What I heard from kids a lot is they felt heard, recognized, and valued.

How did you first learn about Invention Education?

I first encountered Invention Education through Oregon MESA. They needed an advisor at my middle school where I was teaching. We were doing lots of engineering — who could have the strongest bridge, those kinds of things. We started talking about wanting kids to do something more meaningful with their work, and so we started looking at this idea of design for the other 90 percent. Let’s be engineers and people who are looking at these bigger problems, and kids themselves have the ability to have solutions and ideas that are of value.

How is Invention Education particularly effective for students who are not engaged by traditional STEM teaching?

What I heard from kids a lot is they felt heard, recognized, and valued. I started having a lot of success with kids who didn’t have success in the school day — kids who were having challenges or English was a second language for them. Invention Education values everybody’s ideas as a place to start. It values the idea of mistake-making and that the process is more important than the product. They got to be reflective on what was working for them, what wasn’t working, and understanding the intentionality around what was being designed. And they got to work on problems that mattered to them, that were interesting to them.

What kind of skill sets does Invention Education teach?

Failure is really critical. How do you have failure and then keep going forward and learn from that? The idea of creative thinking — looking at, “How do these pieces go together?,” “Let’s use that tool in a different way that we’ve never thought about before.” — and also those critical thinking skills. Empathy is incredibly important — trying to understand what the experience is of the user and why that’s important. Is the problem I identified actually a problem or am I deciding that’s a problem for the user? And then going back and getting that constant feedback, so that it’s putting value in listening and understanding other people’s points of view and perspectives.

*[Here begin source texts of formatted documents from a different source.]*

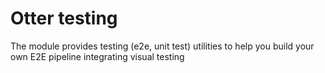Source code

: # Otter testing

The module provides testing (e2e, unit test) utilities to help you build your own E2E pipeline integrating visual testing
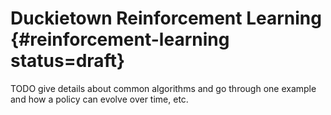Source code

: # Duckietown Reinforcement Learning {#reinforcement-learning status=draft}

TODO give details about common algorithms and go through one example and how a policy can evolve over time, etc.
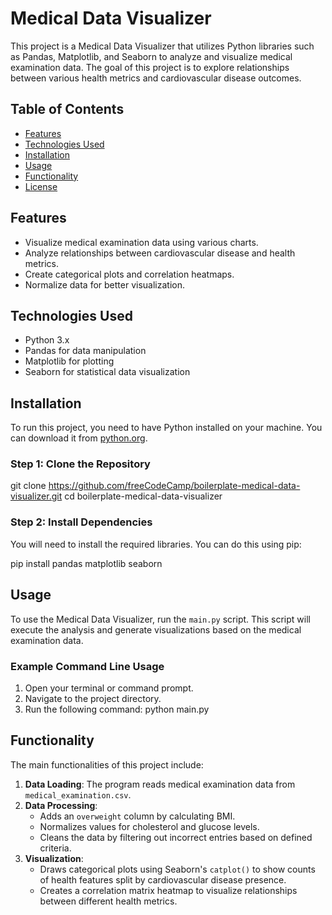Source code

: # Medical Data Visualizer

This project is a Medical Data Visualizer that utilizes Python libraries such as Pandas, Matplotlib, and Seaborn to analyze and visualize medical examination data. The goal of this project is to explore relationships between various health metrics and cardiovascular disease outcomes.

## Table of Contents

- [Features](#features)
- [Technologies Used](#technologies-used)
- [Installation](#installation)
- [Usage](#usage)
- [Functionality](#functionality)
- [License](#license)

## Features

- Visualize medical examination data using various charts.
- Analyze relationships between cardiovascular disease and health metrics.
- Create categorical plots and correlation heatmaps.
- Normalize data for better visualization.
  
## Technologies Used

- Python 3.x
- Pandas for data manipulation
- Matplotlib for plotting
- Seaborn for statistical data visualization

## Installation

To run this project, you need to have Python installed on your machine. You can download it from [python.org](https://www.python.org/downloads/).

### Step 1: Clone the Repository

git clone https://github.com/freeCodeCamp/boilerplate-medical-data-visualizer.git
cd boilerplate-medical-data-visualizer


### Step 2: Install Dependencies

You will need to install the required libraries. You can do this using pip:

pip install pandas matplotlib seaborn


## Usage

To use the Medical Data Visualizer, run the `main.py` script. This script will execute the analysis and generate visualizations based on the medical examination data.

### Example Command Line Usage

1. Open your terminal or command prompt.
2. Navigate to the project directory.
3. Run the following command:
   python main.py


## Functionality

The main functionalities of this project include:

1. **Data Loading**: The program reads medical examination data from `medical_examination.csv`.
2. **Data Processing**:
   - Adds an `overweight` column by calculating BMI.
   - Normalizes values for cholesterol and glucose levels.
   - Cleans the data by filtering out incorrect entries based on defined criteria.
3. **Visualization**:
   - Draws categorical plots using Seaborn's `catplot()` to show counts of health features split by cardiovascular disease presence.
   - Creates a correlation matrix heatmap to visualize relationships between different health metrics.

What advice do you have for teachers on how to approach this method of teaching?

I think one way for teachers to embrace it and to change their practice is to view the teaching itself through the lens of the invention and the design cycle. As teachers we’re doing that iteratively all the time. We’re designing instruction for kids, we’re looking and testing to see how that’s working, does that get the outcomes we want, and then are redesigning it. And when we frame it in that way — “You’ve actually been doing this all the time, you just didn’t realize it.” — that’s incredibly empowering for them.

I think Invention Education creates a greater bond between teachers and students because you’re doing something that nobody has the right answers to.

How does Invention Education strengthen the teacher-student connection?

I think one of the things it brings out in teachers is viewing kids from the things they bring and the opportunities they have in those strengths, versus evaluating kids from a deficit model. We can have these shared experiences and build on those things that are strengths. I think that’s an important shift in looking at how we view kids, and it makes teachers more happy with their work. I also think Invention Education creates a greater bond between teachers and students because you’re doing something that nobody has the right answers to. That process of trying to figure that out — it’s not only growth in your knowledge, but also in your relationships and how you think and how you interact with people. I think it’s why teachers who teach invention keep coming back to it.

What has been the value of the InventEd Network?

It’s been really nice to be part of a community. A lot of times I’ve felt very isolated in my own building, and I didn’t know anybody else or I didn’t even have anybody to call. So now I have people to go to and say, “These are the experiences I’m having, this is the feedback I’m getting, what are you doing about it, can you be a thought partner with me?” And the idea we’re not there to just be affirmative, but we’re also there to push and grow, is a piece that I really value with the community.